I very strongly disagree. In my opinion, this argument appears fatally confused about the concept of “software.”
As others have pointed out, this post seems to be getting at a distinction between code and data, but many of the examples of software given by OP contain both code and data, as most software does. Perhaps the title should have been “AI is Not Code,” but since it wasn’t I think mine is a legitimate rebuttal.
I’m not trying to make an argument by definition. My comment is about properties of software that I think we would likely agree on. I think OP both ignores some properties software can have while assuming all software shares other separate properties, to the detriment of the argument.
I think the post is correct in pointing out that traditional software is not similar to AI in many ways, but that’s where my agreement ends.
1: Software, I/O, and such
Most agree on the following basic definition: software is a set of both instructions and data, hosted on hardware, that governs how input data is transformed to some sort of output. As you point out, inputs and outputs are not software.
For example, photos of a wedding or a vacation aren’t software, even if they are created, edited, and stored using software.
Yes.
Second, when we run the model, it takes the input we give it and performs “inference” with the model. This is certainly run on the computer, but the program isn’t executing code that produces the output, it’s using the complicated probability model which grew, and was stored as a bunch of numbers.
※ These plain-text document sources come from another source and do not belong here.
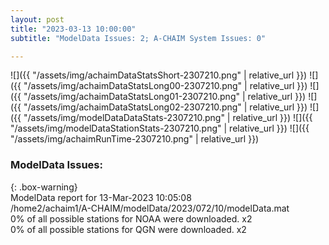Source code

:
 ```yaml
---
layout: post
title: "2023-03-13 10:00:00"
subtitle: "ModelData Issues: 2; A-CHAIM System Issues: 0"

---
```


![]({{ "/assets/img/achaimDataStatsShort-2307210.png" | relative_url }})
![]({{ "/assets/img/achaimDataStatsLong00-2307210.png" | relative_url }})
![]({{ "/assets/img/achaimDataStatsLong01-2307210.png" | relative_url }})
![]({{ "/assets/img/achaimDataStatsLong02-2307210.png" | relative_url }})
![]({{ "/assets/img/modelDataDataStats-2307210.png" | relative_url }})
![]({{ "/assets/img/modelDataStationStats-2307210.png" | relative_url }})
![]({{ "/assets/img/achaimRunTime-2307210.png" | relative_url }})

### ModelData Issues:  
  
{: .box-warning}  
 ModelData report for 13-Mar-2023 10:05:08   
 /home2/achaim1/A-CHAIM/modelData/2023/072/10/modelData.mat   
 0% of all possible stations for NOAA were downloaded. x2   
 0% of all possible stations for QGN were downloaded. x2   
  


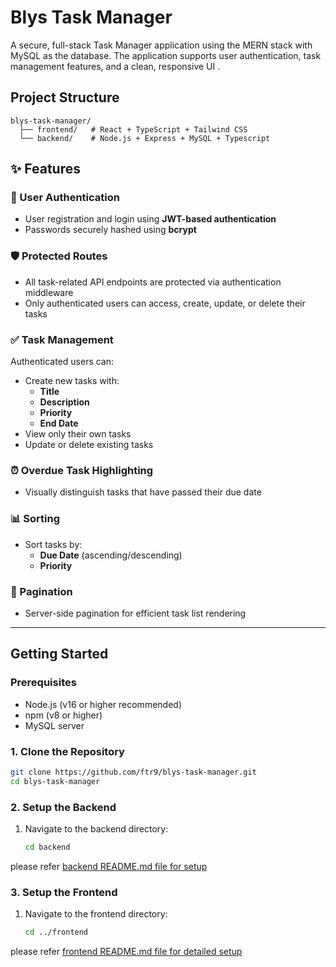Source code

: # Blys Task Manager

A secure, full-stack Task Manager application using the MERN stack with MySQL as the database. The application supports user authentication, task management features, and a clean, responsive UI .

## Project Structure

```
blys-task-manager/
  ├── frontend/   # React + TypeScript + Tailwind CSS
  └── backend/    # Node.js + Express + MySQL + Typescript
```

## ✨ Features

### 🔐 User Authentication

- User registration and login using **JWT-based authentication**
- Passwords securely hashed using **bcrypt**

### 🛡️ Protected Routes

- All task-related API endpoints are protected via authentication middleware
- Only authenticated users can access, create, update, or delete their tasks

### ✅ Task Management

Authenticated users can:

- Create new tasks with:
  - **Title**
  - **Description**
  - **Priority**
  - **End Date**
- View only their own tasks
- Update or delete existing tasks

### ⏰ Overdue Task Highlighting

- Visually distinguish tasks that have passed their due date

### 📊 Sorting

- Sort tasks by:
  - **Due Date** (ascending/descending)
  - **Priority**

### 📄 Pagination

- Server-side pagination for efficient task list rendering

---

## Getting Started

### Prerequisites

- Node.js (v16 or higher recommended)
- npm (v8 or higher)
- MySQL server

### 1. Clone the Repository

```bash
git clone https://github.com/ftr9/blys-task-manager.git
cd blys-task-manager
```

### 2. Setup the Backend

1. Navigate to the backend directory:
   ```bash
   cd backend
   ```

please refer [backend README.md file for setup](https://github.com/ftr9/blys-task-manager/blob/main/README.md)

### 3. Setup the Frontend

1. Navigate to the frontend directory:
   ```bash
   cd ../frontend
   ```

please refer [frontend README.md file for detailed setup](https://github.com/ftr9/blys-task-manager/blob/main/frontend/README.md)
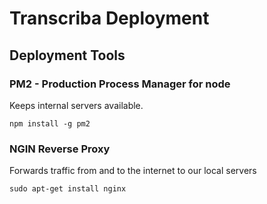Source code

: # Transcriba Deployment

## Deployment Tools

### PM2 - Production Process Manager for node

Keeps internal servers available.

```
npm install -g pm2
```

### NGIN Reverse Proxy

Forwards traffic from and to the internet to our local servers

```
sudo apt-get install nginx 
```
No! It is quite literally executing code to produce the output! Just because this specific code and the data it interacts with specifies a complicated probability model that does not mean it is not software.
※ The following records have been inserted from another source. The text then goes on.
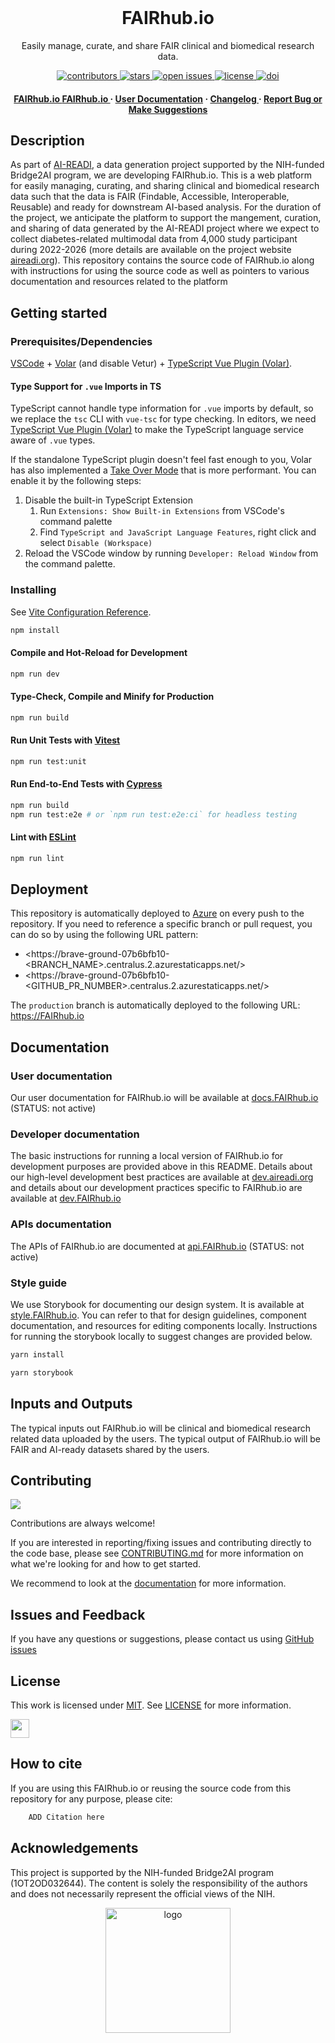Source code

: <div align="center">

<br />

<h1>FAIRhub.io</h1>

<p>
Easily manage, curate, and share FAIR clinical and biomedical research data.</p>

<p>
  <a href="https://github.com/AI-READI/FAIRhub.io/graphs/contributors">
    <img src="https://img.shields.io/github/contributors/AI-READI/template.svg?style=flat-square" alt="contributors" />
  </a>
  <a href="https://github.com/AI-READI/FAIRhub.io/stargazers">
    <img src="https://img.shields.io/github/stars/AI-READI/template.svg?style=flat-square" alt="stars" />
  </a>
  <a href="https://github.com/AI-READI/FAIRhub.io/issues/">
    <img src="https://img.shields.io/github/issues/AI-READI/template.svg?style=flat-square" alt="open issues" />
  </a>
  <a href="https://github.com/AI-READI/FAIRhub.io/blob/main/LICENSE">
    <img src="https://img.shields.io/github/license/AI-READI/template.svg?style=flat-square" alt="license" />
  </a>
  <a href="https://doi.org/10.5281/zenodo.6407300">
    <img src="https://zenodo.org/badge/DOI/10.5281/zenodo.6407300.svg" alt="doi" />
  </a>
</p>

<h4>
    <a href="https://FAIRhub.io/"> FAIRhub.io </a>
    <a href="https://fairhub.io/"> FAIRhub.io </a>
  <span> · </span>
    <a href="https://docs.FAIRhub.io/"> User Documentation</a>
  <span> · </span>
    <a href="#"> Changelog </a>
  <span> · </span>
    <a href="https://github.com/AI-READI/FAIRhub.io/issues/">Report Bug or Make Suggestions</a>
  </h4>
</div>

## Description

As part of [AI-READI](https://aireadi.org/), a data generation project supported by the NIH-funded Bridge2AI program, we are developing FAIRhub.io. This is a web platform for easily managing, curating, and sharing clinical and biomedical research data such that the data is FAIR (Findable, Accessible, Interoperable, Reusable) and ready for downstream AI-based analysis. For the duration of the project, we anticipate the platform to support the mangement, curation, and sharing of data generated by the AI-READI project where we expect to collect diabetes-related multimodal data from 4,000 study participant during 2022-2026 (more details are available on the project website [aireadi.org](https://aireadi.org/)). This repository contains the source code of FAIRhub.io along with instructions for using the source code as well as pointers to various documentation and resources related to the platform

## Getting started

### Prerequisites/Dependencies

[VSCode](https://code.visualstudio.com/) + [Volar](https://marketplace.visualstudio.com/items?itemName=Vue.volar) (and disable Vetur) + [TypeScript Vue Plugin (Volar)](https://marketplace.visualstudio.com/items?itemName=Vue.vscode-typescript-vue-plugin).

#### Type Support for `.vue` Imports in TS

TypeScript cannot handle type information for `.vue` imports by default, so we replace the `tsc` CLI with `vue-tsc` for type checking. In editors, we need [TypeScript Vue Plugin (Volar)](https://marketplace.visualstudio.com/items?itemName=Vue.vscode-typescript-vue-plugin) to make the TypeScript language service aware of `.vue` types.

If the standalone TypeScript plugin doesn't feel fast enough to you, Volar has also implemented a [Take Over Mode](https://github.com/johnsoncodehk/volar/discussions/471#discussioncomment-1361669) that is more performant. You can enable it by the following steps:

1. Disable the built-in TypeScript Extension
   1. Run `Extensions: Show Built-in Extensions` from VSCode's command palette
   2. Find `TypeScript and JavaScript Language Features`, right click and select `Disable (Workspace)`
2. Reload the VSCode window by running `Developer: Reload Window` from the command palette.

### Installing

See [Vite Configuration Reference](https://vitejs.dev/config/).

```sh
npm install
```

#### Compile and Hot-Reload for Development

```sh
npm run dev
```

#### Type-Check, Compile and Minify for Production

```sh
npm run build
```

#### Run Unit Tests with [Vitest](https://vitest.dev/)

```sh
npm run test:unit
```

#### Run End-to-End Tests with [Cypress](https://www.cypress.io/)

```sh
npm run build
npm run test:e2e # or `npm run test:e2e:ci` for headless testing
```

#### Lint with [ESLint](https://eslint.org/)

```sh
npm run lint
```

## Deployment

This repository is automatically deployed to [Azure](https://www.netlify.com/) on every push to the repository. If you need to reference a specific branch or pull request, you can do so by using the following URL pattern:

- <https://brave-ground-07b6bfb10-<BRANCH_NAME>.centralus.2.azurestaticapps.net/>
- <https://brave-ground-07b6bfb10-<GITHUB_PR_NUMBER>.centralus.2.azurestaticapps.net/>

The `production` branch is automatically deployed to the following URL: <https://FAIRhub.io>

## Documentation

### User documentation

Our user documentation for FAIRhub.io will be available at [docs.FAIRhub.io](https://docs.FAIRhub.io/) (STATUS: not active)

### Developer documentation

The basic instructions for running a local version of FAIRhub.io for development purposes are provided above in this README. Details about our high-level development best practices are available at [dev.aireadi.org](https://dev.aireadi.org) and details about our development practices specific to FAIRhub.io are available at [dev.FAIRhub.io](https://dev.FAIRhub.io/)

### APIs documentation

The APIs of FAIRhub.io are documented at [api.FAIRhub.io](https://api.FAIRhub.io/) (STATUS: not active)

### Style guide

We use Storybook for documenting our design system. It is available at [style.FAIRhub.io](https://style.FAIRhub.io/). You can refer to that for design guidelines, component documentation, and resources for editing components locally. Instructions for running the storybook locally to suggest changes are provided below.

```sh
yarn install

yarn storybook
```

## Inputs and Outputs

The typical inputs out FAIRhub.io will be clinical and biomedical research related data uploaded by the users. The typical output of FAIRhub.io will be FAIR and AI-ready datasets shared by the users.

## Contributing

<a href="https://github.com/AI-READI/aireadi.org/graphs/contributors">
  <img src="https://contrib.rocks/image?repo=AI-READI/aireadi.org" />
</a>

Contributions are always welcome!

If you are interested in reporting/fixing issues and contributing directly to the code base, please see [CONTRIBUTING.md](CONTRIBUTING.md) for more information on what we're looking for and how to get started.

We recommend to look at the [documentation](https://dev.FAIRhub.io/) for more information.

## Issues and Feedback

If you have any questions or suggestions, please contact us using [GitHub issues](https://github.com/AI-READI/FAIRhub.io/issues/new)

## License

This work is licensed under
[MIT](https://opensource.org/licenses/mit). See [LICENSE](https://github.com/AI-READI/FAIRhub.io/blob/main/LICENSE) for more information.

<a href="https://aireadi.org" >
  <img src="https://www.channelfutures.com/files/2017/04/3_0.png" height="30" />
</a>

## How to cite

If you are using this FAIRhub.io or reusing the source code from this repository for any purpose, please cite:

```bash
    ADD Citation here
```

## Acknowledgements

This project is supported by the NIH-funded Bridge2AI program (1OT2OD032644). The content is solely the responsibility of the authors and does not necessarily represent the official views of the NIH.

<div align="center">

<a href="https://aireadi.org">
<img src="https://FAIRdataihub.org/_next/image?url=%2Fimages%2Fhero%2FAIReadi-logo.png&w=640&q=75" alt="logo" width="200" height="auto" />

</a>

</div>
Every component of the model is software. Even the pseudorandomness of the model outputs is software (torch.randn(), often). There is no part of this inference process that generates outputs that is not software. To run inference is only to run software.
2: Stochasticity
The model responds to input by using the probability model to estimate the probability of difference responses, in order to output something akin to what the input data did—but it does so in often unexpected or unanticipated ways.
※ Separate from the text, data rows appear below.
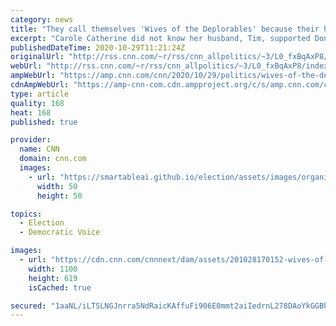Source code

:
 ```yaml
---
category: news
title: "They call themselves 'Wives of the Deplorables' because their husbands support Trump"
excerpt: "Carole Catherine did not know her husband, Tim, supported Donald Trump until the day after Hillary Clinton lost the 2016 election. She called him the next morning crying.\n    \n"
publishedDateTime: 2020-10-29T11:21:24Z
originalUrl: "http://rss.cnn.com/~r/rss/cnn_allpolitics/~3/L0_fxBqAxP8/index.html"
webUrl: "http://rss.cnn.com/~r/rss/cnn_allpolitics/~3/L0_fxBqAxP8/index.html"
ampWebUrl: "https://amp.cnn.com/cnn/2020/10/29/politics/wives-of-the-deplorables-support-group/index.html"
cdnAmpWebUrl: "https://amp-cnn-com.cdn.ampproject.org/c/s/amp.cnn.com/cnn/2020/10/29/politics/wives-of-the-deplorables-support-group/index.html"
type: article
quality: 168
heat: 168
published: true

provider:
  name: CNN
  domain: cnn.com
  images:
    - url: "https://smartableai.github.io/election/assets/images/organizations/cnn.com-50x50.jpg"
      width: 50
      height: 50

topics:
  - Election
  - Democratic Voice

images:
  - url: "https://cdn.cnn.com/cnnnext/dam/assets/201028170152-wives-of-the-deplorables-support-fb-group-super-tease.jpg"
    width: 1100
    height: 619
    isCached: true

secured: "1aaNL/iLTSLNGJnrra5NdRaicKAffuFi906E0mmt2aiIedrnL278DAoYkGGBhAOpfER0/7MN85bGljzs85tZh8lUft3yOJZKKth8YS5Ax3bRLfGZ2zY7RAEV6QhH2X2lCYtxhtj31ZoBpeaGnOuJ5iuq/99DdxiM5MzKJTYHFlSwIsSbOcsMYiXAWFqb7bZMOei91aKvWLWmjKyYpJ2mlwo6/UTW3oGczVDkCqaY/xZ97x1pWrheJIRZIyFdLXt0I3Ggc+86mr1HMWLvAv4CRjvqA4w+xozXAume+CYNae6/h9wMIZGquBZOj+JYJxqHEW9a4Xh3HD50e2VECVZatLGNQRuCAM/i18kArhbXWEc=;e3aR+9ChEDlAuPe6Sl7Gjg=="
---
```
Software is often, but is not necessarily deterministic. Software can have stochastic or pseudorandom outputs. For example, software that generates pseudorandom numbers is still software. The fact that AI generates stochastic outputs humans don’t expect does not make it not software.
Also, software is not necessarily interpretable and outputs are not necessarily expected or expectable.
3: Made on Earth by Humans
First, we can talk about how it is created. Developers choose a model structure and data, and then a mathematical algorithm uses that structure and the training data to “grow” a very complicated probability model of different responses… The AI model itself, the probability model which was grown, is generating output based on a huge set of numbers that no human has directly chosen, or even seen. It’s not instructions written by a human.
Neither a software’s code nor its data is necessarily generated by humans.
4: I have bad news for you about software engineering
Does software work? Not always, but if not, it fails in ways that are entirely determined by the human’s instructions.
This is just not true, many bugs are caused by specific interactions between inputs and the code + data, some also caused by inputs, code, data, and hardware (buffer overflows being the canonical example). You could get an error due to cosmic bit flips, that has nothing to do with humans or instructions at all! Data corruption… I could go on and on.
For example, unit tests are written to verify that the software does what it is expected to do in different cases. The set of cases are specified in advance, based on what the programmer expected the software to do.
… or the test is incorrect. Or both the test and the software are incorrect. Of course this assumes you wrote tests, which you probably didn’t. Also, who said you can’t write unit tests for AI? You can, and people do. All you have to do is fix the temperature parameter and random seed. One could argue benchmarks are just stochastic tests...
If it fails a single unit test, the software is incorrect, and should be fixed.
Oh dear. I wish the world worked like this.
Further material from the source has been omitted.